REQUIRED WORK
Go to the line in the entries below that holds "an occurrence record." and repeat exactly from there through the line that holds "When you are", inclusive.

====== MATERIAL PROVIDED ======

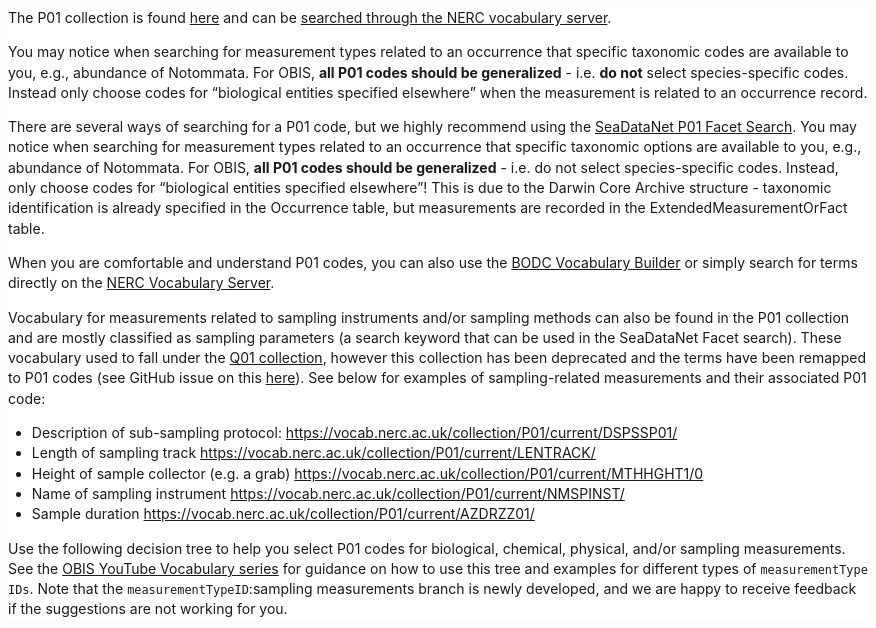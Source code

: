 The P01 collection is found [here](http://vocab.nerc.ac.uk/collection/P01/current/) and can be [searched through the NERC vocabulary server](https://vocab.nerc.ac.uk/search_nvs/P01/).

You may notice when searching for measurement types related to an occurrence that specific taxonomic codes are available to you, e.g., abundance of Notommata. For OBIS, **all P01 codes should be generalized** - i.e. **do not** select species-specific codes. Instead only choose codes for “biological entities specified elsewhere” when the measurement is related to an occurrence record.

There are several ways of searching for a P01 code, but we highly recommend using the [SeaDataNet P01 Facet Search](https://vocab.seadatanet.org/p01-facet-search). You may notice when searching for measurement types related to an occurrence that specific taxonomic options are available to you, e.g., abundance of Notommata. For OBIS, **all P01 codes should be generalized** - i.e. do not select species-specific codes. Instead, only choose codes for “biological entities specified elsewhere”! This is due to the Darwin Core Archive structure - taxonomic identification is already specified in the Occurrence table, but measurements are recorded in the ExtendedMeasurementOrFact table.

When you are comfortable and understand P01 codes, you can also use the [BODC Vocabulary Builder](https://www.bodc.ac.uk/resources/vocabularies/vocabulary_builder/) or simply search for terms directly on the [NERC Vocabulary Server](http://vocab.nerc.ac.uk/search_nvs/).

Vocabulary for measurements related to sampling instruments and/or sampling methods can also be found in the P01 collection and are mostly classified as sampling parameters (a search keyword that can be used in the SeaDataNet Facet search). These vocabulary used to fall under the [Q01 collection](https://vocab.nerc.ac.uk/search_nvs/Q01/?searchstr=&options=identifier,preflabel,altlabel,status_accepted&rbaddfilter=inc&searchstr2=), however this collection has been deprecated and the terms have been remapped to P01 codes (see GitHub issue on this [here](https://github.com/nvs-vocabs/P01/issues/227#event-12075354240)). See below for examples of sampling-related measurements and their associated P01 code:

* Description of sub-sampling protocol: <https://vocab.nerc.ac.uk/collection/P01/current/DSPSSP01/>
* Length of sampling track <https://vocab.nerc.ac.uk/collection/P01/current/LENTRACK/>
* Height of sample collector (e.g. a grab) <https://vocab.nerc.ac.uk/collection/P01/current/MTHHGHT1/0>
* Name of sampling instrument <https://vocab.nerc.ac.uk/collection/P01/current/NMSPINST/>
* Sample duration <https://vocab.nerc.ac.uk/collection/P01/current/AZDRZZ01/>

Use the following decision tree to help you select P01 codes for biological, chemical, physical, and/or sampling measurements. See the [OBIS YouTube Vocabulary series](https://www.youtube.com/playlist?list=PLlgUwSvpCFS4hADB7Slf44V1KJauEU6Ul) for guidance on how to use this tree and examples for different types of `measurementTypeIDs`. Note that the `measurementTypeID`:sampling measurements branch is newly developed, and we are happy to receive feedback if the suggestions are not working for you.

======

SOLUTION TO THIS TASK
You may notice when searching for measurement types related to an occurrence that specific taxonomic codes are available to you, e.g., abundance of Notommata. For OBIS, **all P01 codes should be generalized** - i.e. **do not** select species-specific codes. Instead only choose codes for “biological entities specified elsewhere” when the measurement is related to an occurrence record.

There are several ways of searching for a P01 code, but we highly recommend using the [SeaDataNet P01 Facet Search](https://vocab.seadatanet.org/p01-facet-search). You may notice when searching for measurement types related to an occurrence that specific taxonomic options are available to you, e.g., abundance of Notommata. For OBIS, **all P01 codes should be generalized** - i.e. do not select species-specific codes. Instead, only choose codes for “biological entities specified elsewhere”! This is due to the Darwin Core Archive structure - taxonomic identification is already specified in the Occurrence table, but measurements are recorded in the ExtendedMeasurementOrFact table.

When you are comfortable and understand P01 codes, you can also use the [BODC Vocabulary Builder](https://www.bodc.ac.uk/resources/vocabularies/vocabulary_builder/) or simply search for terms directly on the [NERC Vocabulary Server](http://vocab.nerc.ac.uk/search_nvs/).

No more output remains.